# WHAT YOU SHOULD DO:
Check each line of the entries below for the string "retinanet"; copy every line where it appears.

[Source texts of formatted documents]

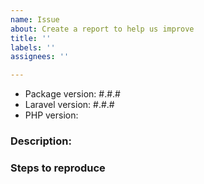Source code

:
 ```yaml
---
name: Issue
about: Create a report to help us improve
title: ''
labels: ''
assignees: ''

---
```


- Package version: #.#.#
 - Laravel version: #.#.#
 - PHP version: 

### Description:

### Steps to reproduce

==

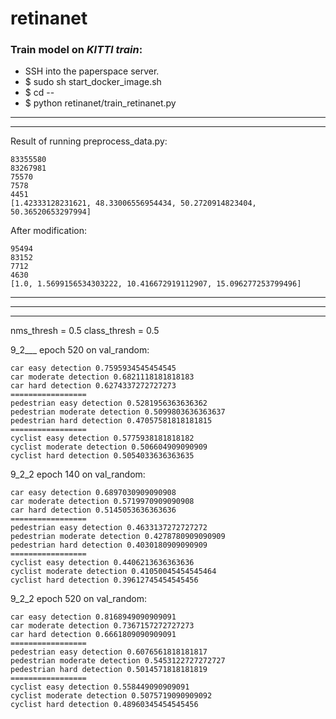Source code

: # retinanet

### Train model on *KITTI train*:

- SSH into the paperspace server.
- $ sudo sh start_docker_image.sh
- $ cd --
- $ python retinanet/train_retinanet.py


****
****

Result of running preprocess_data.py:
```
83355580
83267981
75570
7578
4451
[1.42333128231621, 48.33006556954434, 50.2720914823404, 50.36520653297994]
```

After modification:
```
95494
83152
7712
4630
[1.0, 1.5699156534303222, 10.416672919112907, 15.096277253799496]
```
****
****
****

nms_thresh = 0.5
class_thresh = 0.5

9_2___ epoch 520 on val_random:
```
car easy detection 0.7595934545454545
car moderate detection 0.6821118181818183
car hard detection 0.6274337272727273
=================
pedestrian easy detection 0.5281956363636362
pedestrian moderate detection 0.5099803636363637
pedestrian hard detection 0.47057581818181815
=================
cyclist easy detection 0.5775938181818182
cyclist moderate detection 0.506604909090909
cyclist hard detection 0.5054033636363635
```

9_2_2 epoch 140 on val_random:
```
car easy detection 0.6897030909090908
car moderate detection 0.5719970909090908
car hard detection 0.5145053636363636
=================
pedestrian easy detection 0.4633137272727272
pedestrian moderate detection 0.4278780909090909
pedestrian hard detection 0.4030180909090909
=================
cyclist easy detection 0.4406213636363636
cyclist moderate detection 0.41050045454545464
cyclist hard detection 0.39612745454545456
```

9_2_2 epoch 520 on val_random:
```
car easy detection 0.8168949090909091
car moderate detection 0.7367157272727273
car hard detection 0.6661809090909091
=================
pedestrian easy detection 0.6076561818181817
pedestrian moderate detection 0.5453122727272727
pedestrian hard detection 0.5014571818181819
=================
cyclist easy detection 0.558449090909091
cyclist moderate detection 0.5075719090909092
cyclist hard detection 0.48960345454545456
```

# REPLY:
: # retinanet
- $ python retinanet/train_retinanet.py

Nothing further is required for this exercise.